[Document images with source code]

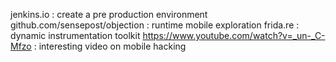 jenkins.io : create a pre production environment
github.com/sensepost/objection : runtime mobile exploration
frida.re : dynamic instrumentation toolkit
https://www.youtube.com/watch?v=_un-_C-Mfzo : interesting video on mobile hacking
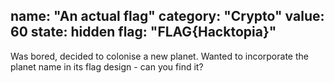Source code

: name: "An actual flag"
category: "Crypto"
value: 60
state: hidden
flag: "FLAG{Hacktopia}"
---

Was bored, decided to colonise a new planet. Wanted to incorporate the planet name in its flag design - can you find it?
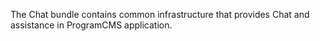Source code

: The Chat bundle contains common infrastructure that provides Chat and assistance in ProgramCMS application.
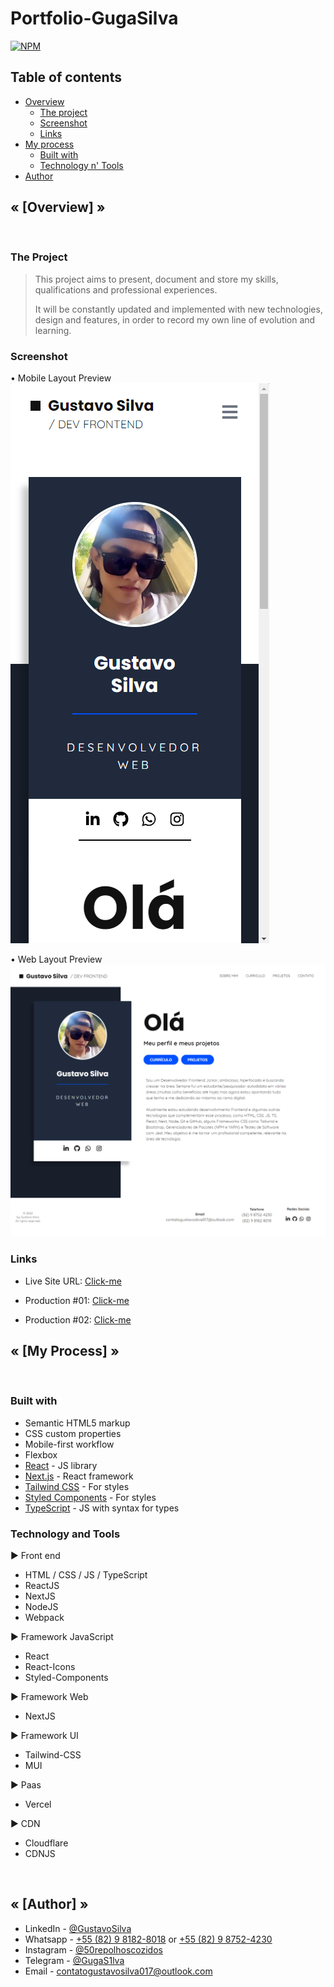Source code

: # Portfolio-GugaSilva
[![NPM](https://img.shields.io/npm/l/react)](https://github.com/GugaS1lva/Portfolio-GugaSilva/blob/main/LICENSE) 

<h2>Table of contents</h2>

- [Overview](#overview)
  - [The project](#the-project)
  - [Screenshot](#screenshot)
  - [Links](#links)
- [My process](#my-process)
  - [Built with](#built-with)
  - [Technology n' Tools](#tech-tools)
- [Author](#author)


<h2 id="overview"><strong>« [Overview] »</strong></h2>
<br>

<h3 id="the-project"><strong>The Project</strong></h3>

> This project aims to present, document and store my skills, qualifications and professional experiences.
> 
> It will be constantly updated and implemented with new technologies, design and features, in order to record my own line of evolution and learning.

<h3 id="screenshot"><strong>Screenshot</strong></h3>

• Mobile Layout Preview <br>
![Mobile](./public/images/design/mobile-dsgn.png)

• Web Layout Preview <br>
![Web](./public/images/design/web-dsgn.png)


<h3 id="links"><strong>Links</strong></h3>

- Live Site URL: [Click-me](https://portfolio-guga-silva.vercel.app/)

- Production #01: [Click-me](https://portfolio-guga-silva-pazfk9mlu-gugas1lva.vercel.app/)

- Production #02: [Click-me](https://portfolio-guga-silva-7ydhxl1hd-gugas1lva.vercel.app/)



<h2 id="my-process"><strong>« [My Process] »</strong></h2>
<br>

<h3 id="built-with"><strong>Built with</strong></h3>

- Semantic HTML5 markup
- CSS custom properties
- Mobile-first workflow
- Flexbox
- [React](https://reactjs.org/) - JS library
- [Next.js](https://nextjs.org/) - React framework
- [Tailwind CSS](https://tailwindcss.com/) - For styles
- [Styled Components](https://styled-components.com/) - For styles
- [TypeScript](https://www.typescriptlang.org/) - JS with syntax for types

<h3 id="tech-tools"><strong>Technology and Tools</strong></h3>

▶ Front end</h4>

- HTML / CSS / JS / TypeScript
- ReactJS
- NextJS
- NodeJS
- Webpack

▶ Framework JavaScript</h4>

- React
- React-Icons
- Styled-Components

▶ Framework Web</h4>

- NextJS

▶ Framework UI</h4>

- Tailwind-CSS
- MUI

▶ Paas</h4>

- Vercel

▶ CDN</h4>

- Cloudflare
- CDNJS


<br>
<h2 id="author"><strong>« [Author] »</strong></h2>

- LinkedIn - [@GustavoSilva](https://www.linkedin.com/in/guga-silva-124706233/)
- Whatsapp - [+55 (82) 9 8182-8018](https://wa.me/558281828018) or [+55 (82) 9 8752-4230](https://wa.me/558287524230)
- Instagram - [@50repolhoscozidos](https://www.instagram.com/50repolhoscozidos/)
- Telegram - [@GugaS1lva](https://t.me/GugaS1lva)
- Email - [contatogustavosilva017@outlook.com](mailto:contatogustavosilva017@outlook.com)
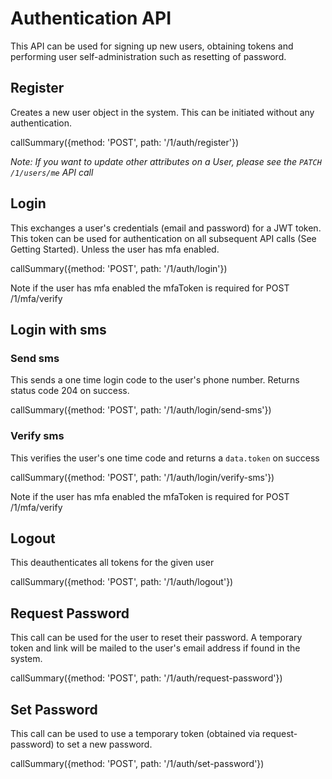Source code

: # Authentication API

This API can be used for signing up new users, obtaining tokens and performing
user self-administration such as resetting of password.

## Register

Creates a new user object in the system. This can be initiated without any
authentication.

callSummary({method: 'POST', path: '/1/auth/register'})

_Note: If you want to update other attributes on a User, please see the
`PATCH /1/users/me` API call_

## Login

This exchanges a user's credentials (email and password) for a JWT token. This
token can be used for authentication on all subsequent API calls (See Getting
Started). Unless the user has mfa enabled.

callSummary({method: 'POST', path: '/1/auth/login'})

Note if the user has mfa enabled the mfaToken is required for POST /1/mfa/verify

## Login with sms

### Send sms

This sends a one time login code to the user's phone number. Returns status code
204 on success.

callSummary({method: 'POST', path: '/1/auth/login/send-sms'})

### Verify sms

This verifies the user's one time code and returns a `data.token` on success

callSummary({method: 'POST', path: '/1/auth/login/verify-sms'})

Note if the user has mfa enabled the mfaToken is required for POST /1/mfa/verify

## Logout

This deauthenticates all tokens for the given user

callSummary({method: 'POST', path: '/1/auth/logout'})

## Request Password

This call can be used for the user to reset their password. A temporary token
and link will be mailed to the user's email address if found in the system.

callSummary({method: 'POST', path: '/1/auth/request-password'})

## Set Password

This call can be used to use a temporary token (obtained via request-password)
to set a new password.

callSummary({method: 'POST', path: '/1/auth/set-password'})
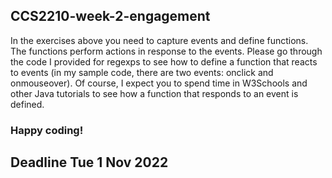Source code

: ## CCS2210-week-2-engagement
In the exercises above you need to capture events and define functions.
The functions perform actions in response to the events.
Please go through the code I provided for regexps to see how to define a function that reacts to events (in my sample code, there are two events: onclick and onmouseover).
Of course, I expect you to spend time in W3Schools and other Java tutorials to see how a function that responds to an event is defined.
### Happy coding!

## Deadline Tue 1 Nov 2022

*TASK PROMPT*. Only one stretch of the data is wanted: write out exactly the lines from the one holding "- Cloudflare" through the one holding "authentication.", both included, without the pictures.

*SOLUTION BELOW*.
- Cloudflare
- CDNJS


<br>
<h2 id="author"><strong>« [Author] »</strong></h2>

- LinkedIn - [@GustavoSilva](https://www.linkedin.com/in/guga-silva-124706233/)
- Whatsapp - [+55 (82) 9 8182-8018](https://wa.me/558281828018) or [+55 (82) 9 8752-4230](https://wa.me/558287524230)
- Instagram - [@50repolhoscozidos](https://www.instagram.com/50repolhoscozidos/)
- Telegram - [@GugaS1lva](https://t.me/GugaS1lva)
- Email - [contatogustavosilva017@outlook.com](mailto:contatogustavosilva017@outlook.com)
Source code

: # Authentication API

This API can be used for signing up new users, obtaining tokens and performing
user self-administration such as resetting of password.

## Register

Creates a new user object in the system. This can be initiated without any
authentication.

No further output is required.